Mythos Tomes – Wondrous Intelligences

Location: Mortimer Wycroft’s shop (beneath his bed)

Physical Description: Bound in faded red leather, some water damage and well-thumbed. Faded writing within cover reveals the book is property of the University of Sydney. 

Author:  James Woodville, a successful merchant and later itinerant Puritan preacher, who lived in England during and after the English Civil War. 

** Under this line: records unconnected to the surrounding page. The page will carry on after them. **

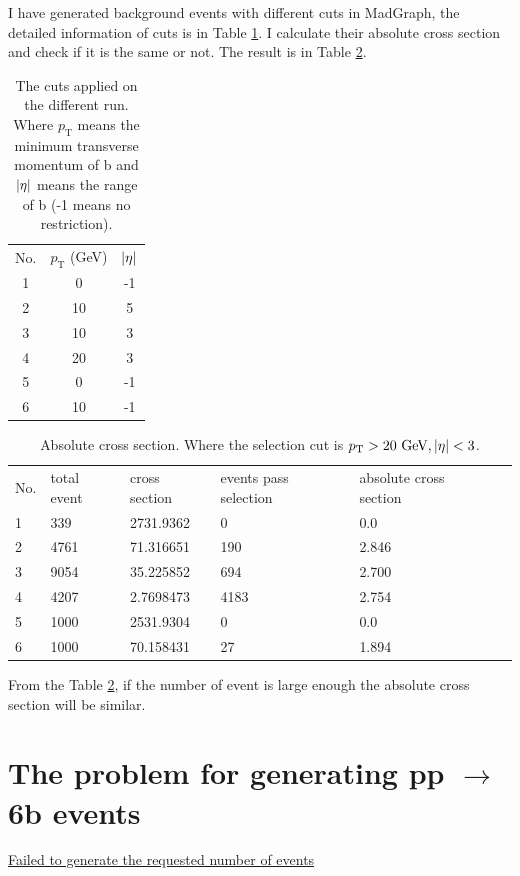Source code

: \documentclass[12pt]{article}
\begin{document}
	I have generated background events with different cuts in MadGraph, the detailed information of cuts is in Table \ref{tab:cut_of_different_run}. I calculate their absolute cross section and check if it is the same or not. The result is in Table \ref{tab:absolute_cross_section}.

	\begin{table}[htpb]
		\centering
		\caption{The cuts applied on the different run. Where $p_\text{T}$ means the minimum transverse momentum of b and $\abs{\eta}$ means the range of b (-1 means no restriction).}
		\label{tab:cut_of_different_run}
		\begin{tabular}{ccc}
			No.& $p_\text{T}$ (GeV) & $\abs{\eta}$  \\
			1 &      0       &           -1      \\
			2 &      10       &     5          \\
			3 &      10       &     3 \\
			4 &      20       &     3 \\
			5 &      0       &     -1 \\
			6 &      10       &     -1 
		\end{tabular}	
	\end{table}


	\begin{table}[htpb]
		\centering
		\caption{Absolute cross section. Where the selection cut is $p_\text{T}> \text{20 GeV}, \abs{\eta} < 3$.}
		\label{tab:absolute_cross_section}
		\begin{tabular}{llllll}
			No.& total event & cross section & events pass selection   & absolute cross section \\
			1& 339 & 2731.9362 & 0 & 0.0    \\
			2& 4761 & 71.316651 & 190 & 2.846   \\
			3& 9054 & 35.225852 & 694 & 2.700 \\
			4& 4207 & 2.7698473 & 4183 & 2.754 \\
			5& 1000 & 2531.9304 & 0 & 0.0 \\
			6& 1000 & 70.158431 & 27 & 1.894
		\end{tabular}	
	\end{table}

	From the Table \ref{tab:absolute_cross_section}, if the number of event is large enough the absolute cross section will be similar.
\section{The problem for generating \texorpdfstring{pp $\to$ 6b}{pp to 6b} events}%
\label{sec:the_problem_for_generating_pp_6b_events}
	\href{https://answers.launchpad.net/mg5amcnlo/+question/701314}{Failed to generate the requested number of events}
\end{document}
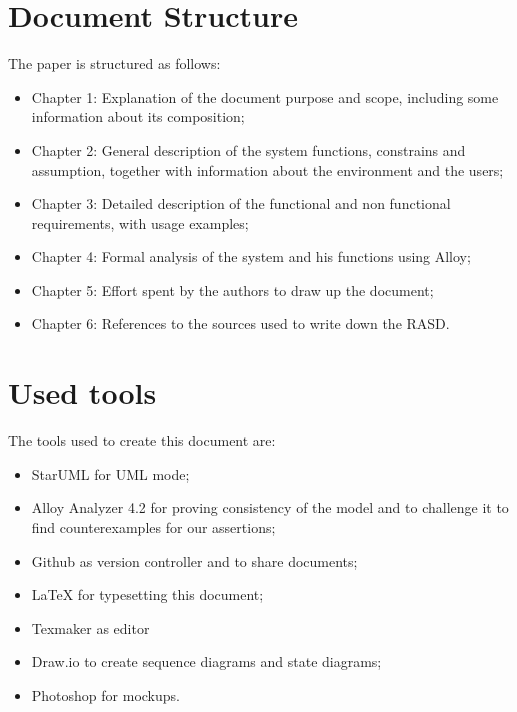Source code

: \section{Document Structure}
The paper is structured as follows:
\begin{itemize}
\item Chapter 1: Explanation of the document purpose and scope, including some information about its composition;
\item Chapter 2: General description of the system functions, constrains and assumption, together with information about the environment and the users;
\item Chapter 3: Detailed description of the functional and non functional requirements, with usage examples;
\item Chapter 4: Formal analysis of the system and his functions using Alloy;
\item Chapter 5: Effort spent by the authors to draw up the document;
\item Chapter 6: References to the sources used to write down the RASD.
\end{itemize}
%
%
\section{Used tools}
The tools used to create this document are:
\begin{itemize}
\item StarUML for UML mode;
\item Alloy Analyzer 4.2 for proving consistency of the model and to challenge it to find counterexamples for our assertions;
\item Github as version controller and to share documents;
\item LaTeX for typesetting this document;
\item Texmaker as editor
\item Draw.io to create sequence diagrams and state diagrams;
\item Photoshop for mockups.
\end{itemize}
%
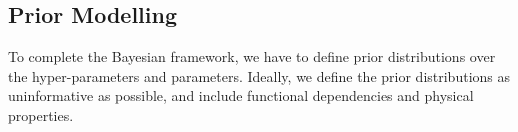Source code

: 
\subsection{Prior Modelling}
\label{subsec:PriorModelO3}
To complete the Bayesian framework, we have to define prior distributions over the hyper-parameters and parameters.
Ideally, we define the prior distributions as uninformative as possible, and include functional dependencies and physical properties.

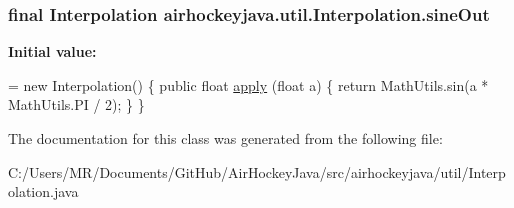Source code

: \subsubsection[{sine\+Out}]{\setlength{\rightskip}{0pt plus 5cm}final {\bf Interpolation} airhockeyjava.\+util.\+Interpolation.\+sine\+Out\hspace{0.3cm}{\ttfamily [static]}}\label{classairhockeyjava_1_1util_1_1_interpolation_afd179f4560af6c61a41c58a82188d1d4}
{\bfseries Initial value\+:}
\begin{DoxyCode}
= \textcolor{keyword}{new} Interpolation() \{
        \textcolor{keyword}{public} \textcolor{keywordtype}{float} \hyperlink{classairhockeyjava_1_1util_1_1_interpolation_a21c50444fd69302dcf68703cb0d261ca}{apply} (\textcolor{keywordtype}{float} a) \{
            \textcolor{keywordflow}{return} MathUtils.sin(a * MathUtils.PI / 2);
        \}
    \}
\end{DoxyCode}


The documentation for this class was generated from the following file\+:\begin{DoxyCompactItemize}
\item 
C\+:/\+Users/\+M\+R/\+Documents/\+Git\+Hub/\+Air\+Hockey\+Java/src/airhockeyjava/util/Interpolation.\+java\end{DoxyCompactItemize}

Publication History: English, 17th century. Very few copies of this blasphemous text exist. 

Skim: 

An ill-organized, maniacal but highly detailed religious text recounting the visions, dreams, prophecies, and teachings of Woodville, as well as graphic justification for his unusual sexual practices. Poor quality woodcuts accompany the disturbing text, and include depictions of strange conical “angels”, which represent a physical manifestation of the Holy Trinity. The benevolent angels allow the pious to exchange forms and visit their Great Hidden Kingdom. Woodville describes various violent and obscene methods to invite union with these beings and restore the secret knowledge of their otherworldly Kingdom. Near the end of the text, Woodville details the “First Apocalypse” where the shrill Winds of Hells swept the angels from the world before the Creation of Man. He prophesies the return of the blessed angels in another form.

Spells: None

Connection to the Broader Campaign: 

Woodville’s bizarre religious work serves to foreshadow the Great Race of Yith and their conflict with the Flying Polyps. Revelations obtained from the book provide investigators with physical descriptions of Yithians, as well as terrifying allusions to their invisible, deadly foes whistling in dark tunnels and dwelling atop lightless basalt towers.  

The mixture of salacious and religious contents lends inspiration to the development of Mortimer Wycroft’s personality and motivations. His interest in the Great City arises from his discovery of Woodville’s Wondrous Intelligences many years prior. Instead of serving as a typical cultist, Wycroft adopts Woodville’s religious beliefs and unspeakable sexual habits. As a result, Mortimer stands adjacent to Huston’s Cult of the Sand Bat. The two men develop a mutually beneficial relationship, where Wycroft provides supplies to Huston’s subterranean operation, and the psychiatrist allows the religious zealot access to his Yithian obsession. The twisted Huston potentially derives perverse pleasure from manipulating Wycroft and his debased religious fantasies. While roleplaying Wycroft, we mix his heretical Christian ideology with Huston’s Sand Bat Cult. In addition to painting his body with the cult’s symbol, he smears himself with other depictions of religious iconography adopted from Woodville’s text. When seen shirtless, his body bears scars of prior self-inflicted mortification. 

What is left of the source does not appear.